I teach what i need to learn. My guru Amma says “We are all beads strung on the same thread, each one is different but all are the same…Love is what binds us together” I teach Loving Kindness, or metta, meditation because when I get on the freeway I don’t feel particularly loving nor kind; i do try, i let folks get in front of me as we merge, i really try to, i try not to cut people off by speeding around them as I was wont to do when i was younger and drove like a race car driver not caring who i cut off or sped past in my rush to get …where was i going in such a damned hurry?  Loving Kindness in action means  i send these thoughts to folks, May you be at peace, may you be healed, may you have ease; it is not a meditation done only sitting in the silence and peace of my home; it is meant to be a meditation in action, a noticing my thoughts which really want to say to the idiots, umm, I mean the folks in the other cars, “YOU are NOT a child of ANY God i know of, you are a total jerk, stop tailgating my car, you are a ***%%#%@”..you get the drift of those thoughts.
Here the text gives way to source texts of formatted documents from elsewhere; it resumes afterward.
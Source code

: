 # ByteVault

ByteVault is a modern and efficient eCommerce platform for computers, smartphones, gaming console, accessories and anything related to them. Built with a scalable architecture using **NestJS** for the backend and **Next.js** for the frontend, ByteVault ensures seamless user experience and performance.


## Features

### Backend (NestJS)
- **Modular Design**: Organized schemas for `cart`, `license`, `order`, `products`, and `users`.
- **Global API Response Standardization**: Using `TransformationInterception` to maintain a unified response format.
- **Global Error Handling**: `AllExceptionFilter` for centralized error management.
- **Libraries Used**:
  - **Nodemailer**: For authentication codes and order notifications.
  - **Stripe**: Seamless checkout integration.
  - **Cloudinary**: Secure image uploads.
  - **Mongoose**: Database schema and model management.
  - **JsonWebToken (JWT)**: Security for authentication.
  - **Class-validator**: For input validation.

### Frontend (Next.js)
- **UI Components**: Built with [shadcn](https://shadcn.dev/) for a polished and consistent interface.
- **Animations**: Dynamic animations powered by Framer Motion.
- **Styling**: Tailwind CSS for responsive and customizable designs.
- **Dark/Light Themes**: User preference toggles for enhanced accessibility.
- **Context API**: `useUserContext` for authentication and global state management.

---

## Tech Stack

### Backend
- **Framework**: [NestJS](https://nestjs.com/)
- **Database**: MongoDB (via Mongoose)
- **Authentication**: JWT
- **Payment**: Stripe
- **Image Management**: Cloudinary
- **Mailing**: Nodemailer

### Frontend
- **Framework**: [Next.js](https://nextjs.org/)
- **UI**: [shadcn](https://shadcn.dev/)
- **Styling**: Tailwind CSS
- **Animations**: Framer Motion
SIGH- so i slowly begin to notice when i am being an angry out of control crazy Bay Area California driver and then I stop, breathe in, breathe out( wax on, wax off- The Karate Kid)..then i begin to substitute my unloving angry re-activity with “May I be at peace, may you be at peace, you stupid..oops, May you be at peace my sisterbrother in the car nearby trying to kill me…oops, May you be at peace, may you have ease, may you drive safely and me too.”